==== DATA FOR REVIEW ====

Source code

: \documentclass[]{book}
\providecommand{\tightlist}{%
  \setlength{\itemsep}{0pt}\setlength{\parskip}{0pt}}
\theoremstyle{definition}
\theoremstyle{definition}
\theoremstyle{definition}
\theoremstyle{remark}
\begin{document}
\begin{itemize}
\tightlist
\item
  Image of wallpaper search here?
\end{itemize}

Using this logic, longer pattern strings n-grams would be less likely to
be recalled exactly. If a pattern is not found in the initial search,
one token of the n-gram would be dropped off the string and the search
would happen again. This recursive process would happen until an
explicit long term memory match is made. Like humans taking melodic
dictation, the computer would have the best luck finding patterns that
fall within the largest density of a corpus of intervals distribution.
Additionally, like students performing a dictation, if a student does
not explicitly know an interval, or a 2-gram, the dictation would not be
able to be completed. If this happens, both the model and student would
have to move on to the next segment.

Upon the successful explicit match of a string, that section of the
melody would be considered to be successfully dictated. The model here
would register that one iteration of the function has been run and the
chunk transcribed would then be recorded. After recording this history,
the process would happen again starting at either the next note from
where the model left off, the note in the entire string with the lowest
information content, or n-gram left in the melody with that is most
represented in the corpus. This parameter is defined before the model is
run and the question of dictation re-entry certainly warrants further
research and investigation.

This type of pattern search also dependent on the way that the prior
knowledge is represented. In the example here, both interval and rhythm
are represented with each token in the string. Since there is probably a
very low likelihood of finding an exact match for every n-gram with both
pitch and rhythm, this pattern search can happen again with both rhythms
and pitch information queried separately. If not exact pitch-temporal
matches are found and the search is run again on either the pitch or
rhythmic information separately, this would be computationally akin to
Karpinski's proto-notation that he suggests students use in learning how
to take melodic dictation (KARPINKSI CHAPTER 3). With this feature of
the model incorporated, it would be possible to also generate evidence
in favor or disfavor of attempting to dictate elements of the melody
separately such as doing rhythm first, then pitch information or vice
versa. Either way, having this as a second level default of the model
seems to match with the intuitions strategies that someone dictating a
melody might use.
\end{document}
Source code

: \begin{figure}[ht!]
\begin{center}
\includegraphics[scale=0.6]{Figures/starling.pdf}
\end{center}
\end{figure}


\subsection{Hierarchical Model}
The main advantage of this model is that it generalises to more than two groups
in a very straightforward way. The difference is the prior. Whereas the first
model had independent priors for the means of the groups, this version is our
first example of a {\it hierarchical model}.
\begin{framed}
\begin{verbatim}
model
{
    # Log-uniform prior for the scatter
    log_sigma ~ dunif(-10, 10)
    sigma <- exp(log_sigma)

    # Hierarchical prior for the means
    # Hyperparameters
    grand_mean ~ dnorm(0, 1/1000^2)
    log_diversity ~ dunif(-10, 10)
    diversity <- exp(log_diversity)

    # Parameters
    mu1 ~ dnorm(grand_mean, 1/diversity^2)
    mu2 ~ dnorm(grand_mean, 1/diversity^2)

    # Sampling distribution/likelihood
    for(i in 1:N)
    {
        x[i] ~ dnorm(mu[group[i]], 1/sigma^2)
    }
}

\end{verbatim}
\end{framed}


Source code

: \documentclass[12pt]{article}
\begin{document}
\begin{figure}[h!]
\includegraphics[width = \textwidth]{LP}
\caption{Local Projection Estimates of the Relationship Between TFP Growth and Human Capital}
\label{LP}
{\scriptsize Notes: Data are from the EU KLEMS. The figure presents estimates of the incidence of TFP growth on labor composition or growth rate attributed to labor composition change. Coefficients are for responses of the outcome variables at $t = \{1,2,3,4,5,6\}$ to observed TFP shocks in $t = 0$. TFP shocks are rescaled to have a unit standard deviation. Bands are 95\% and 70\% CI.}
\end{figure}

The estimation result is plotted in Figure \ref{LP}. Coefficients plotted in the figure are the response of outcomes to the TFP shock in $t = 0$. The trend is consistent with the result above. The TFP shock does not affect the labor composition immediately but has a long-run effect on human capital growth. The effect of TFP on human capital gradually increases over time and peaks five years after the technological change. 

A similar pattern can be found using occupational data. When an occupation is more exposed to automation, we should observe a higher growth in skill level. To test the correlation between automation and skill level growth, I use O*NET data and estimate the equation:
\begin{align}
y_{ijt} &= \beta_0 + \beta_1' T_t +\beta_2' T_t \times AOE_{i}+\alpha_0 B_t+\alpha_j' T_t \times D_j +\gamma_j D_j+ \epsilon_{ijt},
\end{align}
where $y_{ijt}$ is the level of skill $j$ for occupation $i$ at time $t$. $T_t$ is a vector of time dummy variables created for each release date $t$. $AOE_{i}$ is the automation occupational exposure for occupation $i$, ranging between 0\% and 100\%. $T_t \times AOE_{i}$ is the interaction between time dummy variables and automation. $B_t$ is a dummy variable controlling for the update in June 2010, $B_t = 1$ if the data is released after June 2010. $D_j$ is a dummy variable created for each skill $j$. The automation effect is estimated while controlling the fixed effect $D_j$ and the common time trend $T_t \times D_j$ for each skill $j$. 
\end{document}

====

=== WHAT THIS TASK INVOLVES ===
From the data above, return every line from the line that has "Karpinski's proto-notation that" up to and including the line that has "in favor or", exactly.

=== RESULT OF THE EXERCISE ===
Karpinski's proto-notation that he suggests students use in learning how
to take melodic dictation (KARPINKSI CHAPTER 3). With this feature of
the model incorporated, it would be possible to also generate evidence
in favor or disfavor of attempting to dictate elements of the melody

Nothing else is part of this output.